Ich gebe diese drei Fragen in meinen Laptop ein. Auf Englisch. Drücke die Return-Taste. In Sekundenschnelle schreibt der Algorithmus des Textgenerators GPT-2, ein Pilotprojekt der Entwicklung künstlicher Intelligenz, das von Elon Musk und Microsoft gefördert wird, meinen Text automatisch weiter: „Warum bleiben diese Rätsel seit 30 Jahren oder mehr ungelöst? Dieser Beitrag wird dazu beitragen, einige dieser Dinge zu erhellen, aber vielleicht auch einige Fragen aufwerfen. ‚Wohin können Menschen arbeiten gehen?‘ Ich meine, wie viele Arbeitsplätze sind nicht auf Technologie begründet? Wir haben einen Anstieg der Zahl der selbstfahrenden Autos erlebt. Aber ist uns nicht allmählich klar geworden, dass es sich dabei eigentlich eher um Ineffizienzen als um Vorteile handelt? Und sie haben nicht wirklich Beschäftigung geschafft…“

Das ist natürlich ein Spiel, aber ein bisschen unheimlich ist das schon. Als GPT-2 mir diesen Text anbot, da hatte ich wieder einmal das Gefühl, dass ich zwanzig Jahre nicht so richtig gemerkt habe, dass da etwas ein Gang gekommen ist, dessen Konsequenzen ich noch nicht begriffen habe – aber wer hat das schon.

Das Corona-Jahr, immerhin, hat den Nebel über der Zukunft ein wenig gelüftet. Mein Wort des Jahres heißt insofern „Brandbeschleuniger“. Beschleunigt hat das Virus die Erkenntnis über den Zusammenhang der belastenden Entwicklungen der vergangenen Jahre: den Klimawandel, die Weltwirtschaft, die Migration, die Kluft zwischen Arm und Reich, den neuen Nationalismus. Beschleunigt aber hat der Lockdown vor allem die Geschäfte der Lieferdienste aller Art, der Versandhändler, der Video-on-Demand-Anbieter, der Produzenten von Hard- und Software für Telekonferenzen, Firmenbetriebssysteme, Tracking-Apps – all diese Serviceleistungen, die auf den Servern, in den Clouds der ökonomischen Infrastruktur-Großmächte der Epoche laufen: Microsoft, Google, Amazon, Facebook, Apple.
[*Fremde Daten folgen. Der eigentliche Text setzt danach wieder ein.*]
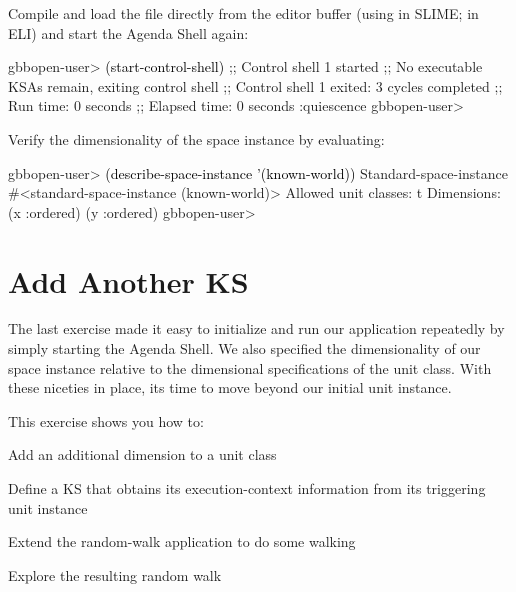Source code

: \documentclass[10pt,twoside,english,pdftex]{article}
\begin{document}
Compile and load the  file directly from
the editor buffer (using  in SLIME; 
in ELI) and start the Agenda Shell again:
%
\W\supp
\begin{example}
\textcolor{darkergray}{%
  gbbopen-user> \textcolor{black}{(start-control-shell)}
  ;; Control shell 1 started
  ;; No executable KSAs remain, exiting control shell
  ;; Control shell 1 exited: 3 cycles completed
  ;; Run time: 0 seconds
  ;; Elapsed time: 0 seconds
  :quiescence
  gbbopen-user>}
\end{example}

%
Verify the dimensionality of the  space instance by
evaluating:
%
\W\supp
\begin{example}
\textcolor{darkergray}{%
  gbbopen-user> \textcolor{black}{(describe-space-instance '(known-world))}
  Standard-space-instance #<standard-space-instance (known-world)>
    Allowed unit classes: t
    Dimensions:
      (x :ordered)
      (y :ordered)
  gbbopen-user>}
\end{example}


\T\markright{}%
\T\pagestyle{plain}
\T\cleardoublepage
\W{}
\T\pagestyle{fancy}
\T\thispagestyle{fancybottom}
\T\renewcommand{\headrulewidth}{0pt}
\section{Add Another KS}
\label{sec:another-ks}%

The last exercise made it easy to initialize and run our application
repeatedly by simply starting the Agenda Shell.  We also specified the
dimensionality of our  space instance relative to the
dimensional specifications of the  unit class.  With
these niceties in place, its time to move beyond our initial
 unit instance.

\fndocrule

This exercise shows you how to:
\begin{tightitemize}
\item Add an additional dimension to a unit class
\item Define a KS that obtains its execution-context information from its
  triggering unit instance
\item Extend the random-walk application to do some walking
\item Explore the resulting random walk
\end{tightitemize}
\end{document}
Der Lockdown hat ihnen gigantische Profite beschert und mittelständische Unternehmen in den Konkurs getrieben. Ohne die logistischen Leistungen der Plattformen wäre der Lockdown ungemütlich und anstrengender geworden. Doch das Home-Office, die Kurzarbeit und die angekündigten Entlassungen ließen die Ahnung aufkommen, dies könne nur ein Vorgeschmack sein auf das, was seit ein paar Jahren Industrie 4.0 und Arbeit 4.0 heißt.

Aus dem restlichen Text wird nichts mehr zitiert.